Driving less may be one of those shifts, and now might be a good time to start thinking through what that might mean for industries such as auto manufacturing, writes Linda Nazareth. 

By Linda Nazareth, September 3, 2020

No, not everyone will work from home forever, but some people will. And no, not every single thing we buy will be chosen online then flung on our porches in a box with upward arrows, but some things will. With those two trends in place, it’s time to consider what might happen to the auto industry, since fewer trips to the office or the mall will inevitably mean a need for fewer vehicles.

Car ownership, and commuting, are firmly entrenched in North American society. As of the 2016 census, 93 per cent of working Canadians work someplace other than their home, and nearly 80 per cent of them drove to get to it.

No surprise then that our highways are in a constant state of disrepair and complaints about commute times get louder every year, or at least they did prepandemic. Although it is not clear how many people will switch to doing so long term, Statistics Canada estimates that 40 per cent of the work force have jobs that can be done without leaving home and presumably most are doing them there for now, no car required.

As for online shopping, even those who were shy about going that route prepandemic have been giving it a try. According to the retail trade figures for June, on an unadjusted basis, Canadian retail e-commerce sales were $3.2-billion or about 5.5 per cent of total retail trade. If that does not seem like that much, keep in mind that the figure is 71 per cent higher than it was a year ago, compared with a 3-per-cent gain for total retail sales.

With similar trends taking place in the United States (a country where last year motorists collectively drove the equivalent of 337 round trips from Earth to Pluto), analysts are starting to calculate what this might do to the demand for motor vehicles. Although no one expects the 64-per-cent drop in car usage the U.S. saw during the height of the pandemic to continue over the longer term, the fact is that the number of miles travelled could be down enough to damage what is a key sector to the North American economy.

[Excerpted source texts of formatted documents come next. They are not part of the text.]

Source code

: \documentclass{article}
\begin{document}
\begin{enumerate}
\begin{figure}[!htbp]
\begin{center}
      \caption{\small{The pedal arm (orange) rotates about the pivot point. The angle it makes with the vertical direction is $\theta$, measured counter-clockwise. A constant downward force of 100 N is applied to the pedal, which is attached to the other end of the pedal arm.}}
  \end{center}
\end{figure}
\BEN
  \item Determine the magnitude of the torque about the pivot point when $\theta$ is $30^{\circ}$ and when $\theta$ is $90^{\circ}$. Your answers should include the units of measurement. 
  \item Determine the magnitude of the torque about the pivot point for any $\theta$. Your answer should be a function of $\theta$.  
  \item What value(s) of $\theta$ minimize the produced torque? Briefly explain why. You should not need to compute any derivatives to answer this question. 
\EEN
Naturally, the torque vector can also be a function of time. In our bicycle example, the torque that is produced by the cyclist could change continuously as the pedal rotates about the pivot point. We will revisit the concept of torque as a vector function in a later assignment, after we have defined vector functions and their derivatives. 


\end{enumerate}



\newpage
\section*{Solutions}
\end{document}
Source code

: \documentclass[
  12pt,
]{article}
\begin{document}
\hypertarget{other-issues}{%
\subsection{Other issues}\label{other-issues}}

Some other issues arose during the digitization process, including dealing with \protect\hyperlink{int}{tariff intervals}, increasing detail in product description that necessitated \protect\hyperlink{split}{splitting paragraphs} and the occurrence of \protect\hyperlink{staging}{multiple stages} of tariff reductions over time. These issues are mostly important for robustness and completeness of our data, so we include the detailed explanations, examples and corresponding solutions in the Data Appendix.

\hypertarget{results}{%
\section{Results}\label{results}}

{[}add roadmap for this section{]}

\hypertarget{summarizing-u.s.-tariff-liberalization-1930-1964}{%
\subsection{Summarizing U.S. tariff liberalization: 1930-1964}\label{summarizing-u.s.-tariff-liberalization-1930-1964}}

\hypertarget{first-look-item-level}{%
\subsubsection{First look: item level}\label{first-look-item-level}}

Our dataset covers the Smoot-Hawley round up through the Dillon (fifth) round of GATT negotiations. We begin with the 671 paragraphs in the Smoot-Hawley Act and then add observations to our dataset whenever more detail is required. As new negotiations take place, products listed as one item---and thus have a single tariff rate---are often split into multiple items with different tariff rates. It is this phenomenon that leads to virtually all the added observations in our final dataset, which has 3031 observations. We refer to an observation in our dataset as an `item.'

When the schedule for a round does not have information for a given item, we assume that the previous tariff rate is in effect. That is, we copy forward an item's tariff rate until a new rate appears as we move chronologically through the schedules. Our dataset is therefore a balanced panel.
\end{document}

new study by consulting firm KPMG attempts to put some numbers on it in the U.S. case by looking at how much “vehicle miles travelled” (VMT) could be down postpandemic, and what that would mean for vehicle demand. Their research suggests that with more remote working and more shopping online, Americans will end up cutting their VMT by about 9 per cent a year (the equivalent of driving 270 billion miles or 435 billion kilometres) even in a postvaccine world. In turn, that would translate into a fall in car ownership from about 1.97 vehicles per household to 1.87 vehicles. That may not seem like a huge adjustment, but in practical terms it would translate into 14 million fewer cars on the road, and by extension, a lessened need for car production.

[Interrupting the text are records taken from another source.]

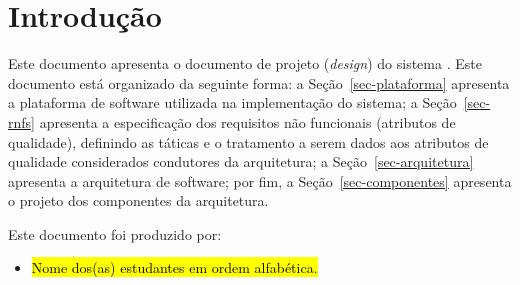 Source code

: \chapter{Introdução}
\label{sec-intro}
\vspace{-1cm}

Este documento apresenta o documento de projeto (\textit{design}) do sistema \emph{\imprimirtitulo}. Este documento está organizado da seguinte forma: 
	a Seção~\ref{sec-plataforma} apresenta a plataforma de software utilizada na implementação do sistema;
	a Seção~\ref{sec-rnfs} apresenta a especificação dos requisitos não funcionais (atributos de qualidade), definindo as táticas e o tratamento a serem dados aos atributos de qualidade considerados condutores da arquitetura; 
	a Seção~\ref{sec-arquitetura} apresenta a arquitetura de software; por fim, 
	a Seção~\ref{sec-componentes} apresenta o projeto dos componentes da arquitetura.

Este documento foi produzido por:
\begin{itemize}
	\item \hl{Nome dos(as) estudantes em ordem alfabética.}
\end{itemize} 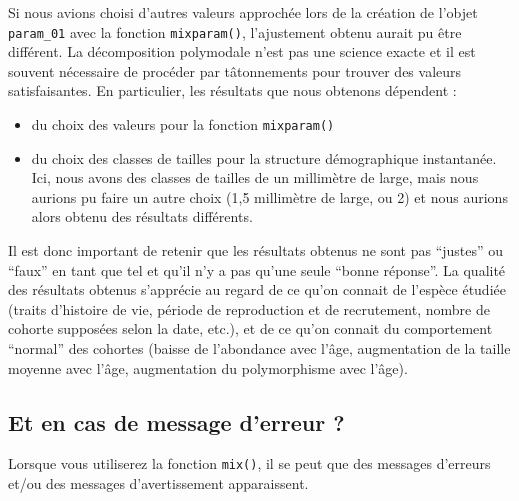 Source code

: \documentclass[
  a4paper,
  DIV=11,
  numbers=noendperiod,
  oneside]{scrreprt}
\providecommand{\tightlist}{%
  \setlength{\itemsep}{0pt}\setlength{\parskip}{0pt}}\usepackage{longtable,booktabs,array}
\begin{document}
\begin{tcolorbox}[enhanced jigsaw, toprule=.15mm, coltitle=black, colframe=quarto-callout-important-color-frame, titlerule=0mm, leftrule=.75mm, opacityback=0, bottomrule=.15mm, title=\textcolor{quarto-callout-important-color}{\faExclamation}\hspace{0.5em}{De l'importance du choix des valeurs initiales}, colbacktitle=quarto-callout-important-color!10!white, breakable, colback=white, left=2mm, toptitle=1mm, arc=.35mm, bottomtitle=1mm, rightrule=.15mm, opacitybacktitle=0.6]
Si nous avions choisi d'autres valeurs approchée lors de la création de
l'objet \texttt{param\_01} avec la fonction \texttt{mixparam()},
l'ajustement obtenu aurait pu être différent. La décomposition
polymodale n'est pas une science exacte et il est souvent nécessaire de
procéder par tâtonnements pour trouver des valeurs satisfaisantes. En
particulier, les résultats que nous obtenons dépendent :

\begin{itemize}
\tightlist
\item
  du choix des valeurs pour la fonction \texttt{mixparam()}
\item
  du choix des classes de tailles pour la structure démographique
  instantanée. Ici, nous avons des classes de tailles de un millimètre
  de large, mais nous aurions pu faire un autre choix (1,5 millimètre de
  large, ou 2) et nous aurions alors obtenu des résultats différents.
\end{itemize}

Il est donc important de retenir que les résultats obtenus ne sont pas
``justes'' ou ``faux'' en tant que tel et qu'il n'y a pas qu'une seule
``bonne réponse''. La qualité des résultats obtenus s'apprécie au regard
de ce qu'on connait de l'espèce étudiée (traits d'histoire de vie,
période de reproduction et de recrutement, nombre de cohorte supposées
selon la date, etc.), et de ce qu'on connait du comportement ``normal''
des cohortes (baisse de l'abondance avec l'âge, augmentation de la
taille moyenne avec l'âge, augmentation du polymorphisme avec l'âge).
\end{tcolorbox}

\hypertarget{et-en-cas-de-message-derreur}{%
\subsection{Et en cas de message d'erreur
?}\label{et-en-cas-de-message-derreur}}

Lorsque vous utiliserez la fonction \texttt{mix()}, il se peut que des
messages d'erreurs et/ou des messages d'avertissement apparaissent.
\end{document}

Given that so much of Ontario’s manufacturing base is centred on motor vehicles and parts, that is not good news, particularly if the Canadian patterns of driving mirror that of the U.S. Keep in mind, too, that there is evidence that demographics are against car ownership, and that younger generations are less in love with car culture than older ones to begin with. Throw in some tepid growth as business crawls back after the pandemic and unemployment stays high, and it is not an encouraging picture ahead.

Of course, fewer cars on the road will absolutely have some benefits, to the environment to start, as well as in terms of reducing the costs of constant road repair. And the number of accidents – and deaths – will absolutely go down as well. After the first month of lockdown in California, a study by the University of California, Davis, found that as a result of lower traffic volumes on highways, collisions had fallen from an average of 1,000 a day in California to 500, with crashes involving injury declining from 400 to 200. In dollar terms, they estimated that the savings to the state was about US$40-million a day.

The pandemic is, unfortunately, not yet over and it remains unclear to what extent people will be returning to the workplace or to the mall. Still, it is probably time to realize that we are not going to completely turn the clock back to the world as it was before March of 2020. Driving less may be one of those shifts, and now might be a good time to start thinking through what that might mean for industries such as auto manufacturing.

Linda Nazareth is the host of the Work and the Future podcast and senior fellow for economics and population change at the Macdonald-Laurier Institute in Ottawa.